| Instructions for the task |
Print the range of lines that opens with the line containing "capa de aplicación." and closes with the last line of the listing. Include both ends; print nothing more.

+===+

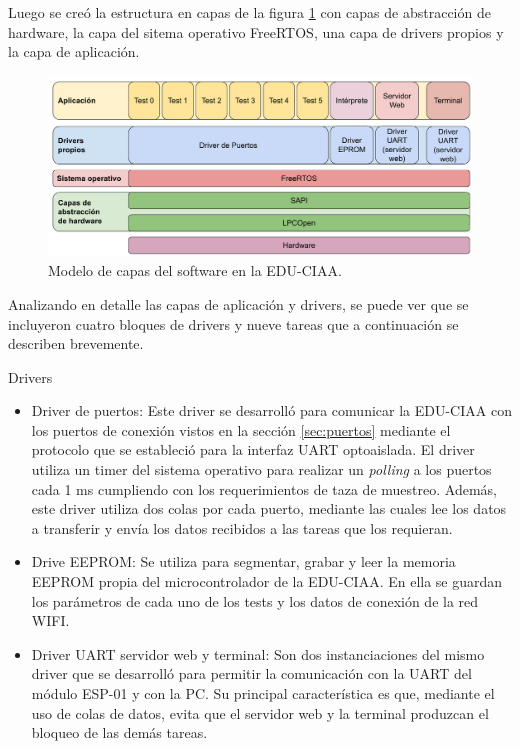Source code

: Luego se creó la estructura en capas de la figura \ref{fig:CapasCIAA} con capas de abstracción de hardware, la capa del sitema operativo FreeRTOS, una capa de drivers propios y la capa de aplicación.

\begin{figure}[H]
	\centering
	\includegraphics[width=1\textwidth]{./Figures/CapasCIAA.pdf}
	\caption{Modelo de capas del software en la EDU-CIAA.}
	\label{fig:CapasCIAA}
\end{figure}

Analizando en detalle las capas de aplicación y drivers, se puede ver que se incluyeron cuatro bloques de drivers y nueve tareas que a continuación se describen brevemente.

Drivers
\begin{itemize}
	\item Driver de puertos: Este driver se desarrolló para comunicar la EDU-CIAA con los puertos de conexión vistos en la sección \ref{sec:puertos} mediante el protocolo que se estableció para la interfaz UART optoaislada. El driver utiliza un timer del sistema operativo para realizar un \textit{polling} a los puertos cada 1 ms cumpliendo con los requerimientos de taza de muestreo. Además, este driver utiliza dos colas por cada puerto, mediante las cuales lee los datos a transferir y envía los datos recibidos a las tareas que los requieran.
	\item Drive EEPROM: Se utiliza para segmentar, grabar y leer la memoria EEPROM propia del microcontrolador de la EDU-CIAA. En ella se guardan los parámetros de cada uno de los tests y los datos de conexión de la red WIFI.
	\item Driver UART servidor web y terminal: Son dos instanciaciones del mismo driver que se desarrolló para permitir la comunicación con la UART del módulo ESP-01 y con la PC. Su principal característica es que, mediante el uso de colas de datos, evita que el servidor web y la terminal produzcan el bloqueo de las demás tareas.
\end{itemize}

+===+

| Response to this exercise |
: Luego se creó la estructura en capas de la figura \ref{fig:CapasCIAA} con capas de abstracción de hardware, la capa del sitema operativo FreeRTOS, una capa de drivers propios y la capa de aplicación.

\begin{figure}[H]
	\centering
	\includegraphics[width=1\textwidth]{./Figures/CapasCIAA.pdf}
	\caption{Modelo de capas del software en la EDU-CIAA.}
	\label{fig:CapasCIAA}
\end{figure}

Analizando en detalle las capas de aplicación y drivers, se puede ver que se incluyeron cuatro bloques de drivers y nueve tareas que a continuación se describen brevemente.

Drivers
\begin{itemize}
	\item Driver de puertos: Este driver se desarrolló para comunicar la EDU-CIAA con los puertos de conexión vistos en la sección \ref{sec:puertos} mediante el protocolo que se estableció para la interfaz UART optoaislada. El driver utiliza un timer del sistema operativo para realizar un \textit{polling} a los puertos cada 1 ms cumpliendo con los requerimientos de taza de muestreo. Además, este driver utiliza dos colas por cada puerto, mediante las cuales lee los datos a transferir y envía los datos recibidos a las tareas que los requieran.
	\item Drive EEPROM: Se utiliza para segmentar, grabar y leer la memoria EEPROM propia del microcontrolador de la EDU-CIAA. En ella se guardan los parámetros de cada uno de los tests y los datos de conexión de la red WIFI.
	\item Driver UART servidor web y terminal: Son dos instanciaciones del mismo driver que se desarrolló para permitir la comunicación con la UART del módulo ESP-01 y con la PC. Su principal característica es que, mediante el uso de colas de datos, evita que el servidor web y la terminal produzcan el bloqueo de las demás tareas.
\end{itemize}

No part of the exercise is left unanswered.